Logiquement, Innocent(e) propose d'ailleurs plusieurs figures de femmes fortes et mémorables, au premier rang desquelles l'adjudante Joséphine Mbuntcha, brillamment interprétée par Virginie Ehana. Son personnage doit s'acquitter d'un métier exténuant et exigeant, tout en subvenant seule aux besoins de sa famille - son mari sans emploi s'adonnant sans trêves à la boisson alcoolisée, avant un ultime revirement.

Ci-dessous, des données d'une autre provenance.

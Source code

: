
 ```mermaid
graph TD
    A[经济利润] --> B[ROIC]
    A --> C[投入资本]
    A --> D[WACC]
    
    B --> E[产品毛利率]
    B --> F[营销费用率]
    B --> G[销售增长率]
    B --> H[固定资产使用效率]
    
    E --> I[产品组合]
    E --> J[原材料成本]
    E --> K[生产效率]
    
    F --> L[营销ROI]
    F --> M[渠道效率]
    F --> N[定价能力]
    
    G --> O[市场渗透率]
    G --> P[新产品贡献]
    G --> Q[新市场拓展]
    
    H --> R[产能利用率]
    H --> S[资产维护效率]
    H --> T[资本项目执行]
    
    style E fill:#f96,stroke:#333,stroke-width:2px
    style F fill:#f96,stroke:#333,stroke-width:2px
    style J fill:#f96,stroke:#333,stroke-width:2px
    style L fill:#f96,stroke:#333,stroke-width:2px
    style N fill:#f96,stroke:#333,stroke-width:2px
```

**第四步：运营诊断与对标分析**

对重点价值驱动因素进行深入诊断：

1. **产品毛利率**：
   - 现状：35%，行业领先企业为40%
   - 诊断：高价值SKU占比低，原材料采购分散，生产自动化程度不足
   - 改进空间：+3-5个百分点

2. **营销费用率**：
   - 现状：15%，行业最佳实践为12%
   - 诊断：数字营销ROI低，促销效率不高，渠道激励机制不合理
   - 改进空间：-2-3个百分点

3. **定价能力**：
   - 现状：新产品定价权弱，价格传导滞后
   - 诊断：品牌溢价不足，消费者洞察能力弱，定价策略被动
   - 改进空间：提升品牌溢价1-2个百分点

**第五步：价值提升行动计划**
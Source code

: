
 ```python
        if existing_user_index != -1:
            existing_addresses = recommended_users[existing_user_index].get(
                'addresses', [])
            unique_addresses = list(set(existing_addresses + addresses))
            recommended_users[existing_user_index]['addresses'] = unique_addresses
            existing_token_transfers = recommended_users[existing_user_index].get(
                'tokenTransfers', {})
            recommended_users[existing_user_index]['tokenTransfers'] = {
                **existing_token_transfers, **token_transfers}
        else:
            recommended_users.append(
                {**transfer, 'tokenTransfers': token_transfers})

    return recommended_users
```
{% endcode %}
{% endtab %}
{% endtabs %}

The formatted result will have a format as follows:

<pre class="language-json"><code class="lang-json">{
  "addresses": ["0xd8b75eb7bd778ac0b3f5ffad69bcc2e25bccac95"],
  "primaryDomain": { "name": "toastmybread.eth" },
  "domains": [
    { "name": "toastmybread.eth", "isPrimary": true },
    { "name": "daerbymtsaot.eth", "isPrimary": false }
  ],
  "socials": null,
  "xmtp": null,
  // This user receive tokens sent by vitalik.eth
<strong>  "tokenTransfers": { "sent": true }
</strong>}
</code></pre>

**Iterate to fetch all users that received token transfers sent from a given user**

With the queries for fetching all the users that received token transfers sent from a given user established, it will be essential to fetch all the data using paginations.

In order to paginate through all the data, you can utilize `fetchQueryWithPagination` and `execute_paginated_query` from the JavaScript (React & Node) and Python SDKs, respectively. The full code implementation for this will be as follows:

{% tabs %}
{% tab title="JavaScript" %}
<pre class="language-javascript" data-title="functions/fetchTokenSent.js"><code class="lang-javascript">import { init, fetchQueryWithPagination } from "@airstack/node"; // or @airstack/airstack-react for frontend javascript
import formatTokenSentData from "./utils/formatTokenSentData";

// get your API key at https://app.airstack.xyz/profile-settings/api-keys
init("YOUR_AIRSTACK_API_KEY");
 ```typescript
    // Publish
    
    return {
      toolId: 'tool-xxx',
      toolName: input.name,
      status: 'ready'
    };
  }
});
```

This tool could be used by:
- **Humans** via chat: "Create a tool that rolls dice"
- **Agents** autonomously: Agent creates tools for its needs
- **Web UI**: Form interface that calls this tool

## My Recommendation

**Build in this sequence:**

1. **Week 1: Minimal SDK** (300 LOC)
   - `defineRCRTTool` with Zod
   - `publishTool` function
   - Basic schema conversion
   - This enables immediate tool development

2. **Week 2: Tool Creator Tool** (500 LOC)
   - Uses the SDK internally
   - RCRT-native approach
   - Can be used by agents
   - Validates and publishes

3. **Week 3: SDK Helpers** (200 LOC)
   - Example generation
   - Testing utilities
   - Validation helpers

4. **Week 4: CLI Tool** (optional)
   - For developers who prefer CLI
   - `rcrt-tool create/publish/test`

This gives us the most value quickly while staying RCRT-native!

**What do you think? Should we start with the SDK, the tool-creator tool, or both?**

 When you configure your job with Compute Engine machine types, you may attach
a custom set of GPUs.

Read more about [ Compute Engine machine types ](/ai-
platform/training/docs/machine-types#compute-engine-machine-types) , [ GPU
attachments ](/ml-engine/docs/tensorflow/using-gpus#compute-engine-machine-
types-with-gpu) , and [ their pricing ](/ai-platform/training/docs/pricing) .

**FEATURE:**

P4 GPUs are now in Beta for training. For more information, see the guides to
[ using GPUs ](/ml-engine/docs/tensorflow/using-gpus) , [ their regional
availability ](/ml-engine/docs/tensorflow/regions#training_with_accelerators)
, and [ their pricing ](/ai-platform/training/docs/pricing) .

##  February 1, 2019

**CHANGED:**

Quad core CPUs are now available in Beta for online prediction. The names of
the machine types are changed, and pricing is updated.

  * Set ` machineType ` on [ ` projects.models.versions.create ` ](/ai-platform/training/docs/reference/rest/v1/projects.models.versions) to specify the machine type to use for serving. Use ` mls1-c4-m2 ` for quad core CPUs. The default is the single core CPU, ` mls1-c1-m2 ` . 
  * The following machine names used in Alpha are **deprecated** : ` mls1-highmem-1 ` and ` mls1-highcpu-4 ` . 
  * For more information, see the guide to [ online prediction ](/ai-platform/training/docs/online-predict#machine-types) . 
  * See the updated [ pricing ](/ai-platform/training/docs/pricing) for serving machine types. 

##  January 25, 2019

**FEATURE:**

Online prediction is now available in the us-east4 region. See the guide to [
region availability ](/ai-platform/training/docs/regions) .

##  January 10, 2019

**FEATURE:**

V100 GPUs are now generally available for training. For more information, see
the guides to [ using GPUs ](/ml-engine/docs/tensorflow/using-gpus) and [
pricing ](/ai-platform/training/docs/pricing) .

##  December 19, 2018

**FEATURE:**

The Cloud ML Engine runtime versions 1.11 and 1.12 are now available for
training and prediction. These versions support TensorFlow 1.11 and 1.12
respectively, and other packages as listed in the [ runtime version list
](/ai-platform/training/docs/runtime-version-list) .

En plus d'Ehana, très convaincante et plus vraie que nature pour interpréter ce personnage de policière consciencieuse malgré tous les écueils, on retiendra aussi Fidèle Ngo Bayigbedeg, qui avait déjà travaillé avec Léa Malle sur son court-métrage, "Angles". Bayigbedeg émeut, et s'avère même criante de justesse - déjà, lors d'une première confrontation, mais aussi durant le procès en tant que tel. L'avocate et la juge d'instruction sont aussi des personnages de femmes vaillantes et bien écrites par Léa Malle.
Du côté des hommes, Noël Ferdinand Tiognou se montre aussi très investi dans le rôle du politique incriminé. La qualité détonante des interprètes sublime évidemment encore un scénario travaillé et déjà passionnant. Ajoutons à cela une mise en images soignée sans prendre trop de place, ainsi qu'un accompagnement musical bien senti.
ZOOM
Les courts-métrages de Franck Thierry Léa Malle
Promoteur de la maison de production "Inception Art & Com", Franck Thierry Léa Malle a réalisé et produit des courts-métrages très bien accueillis en festivals, notamment à "Ecrans Noirs".
Son court-métrage "Angles", déjà, diagnostiquait les maux du Cameroun par le biais du "polar".
Avec "Innocent(e)", Léa Malle a transformé l'essai, et on lui souhaite une carrière très longue et heureuse.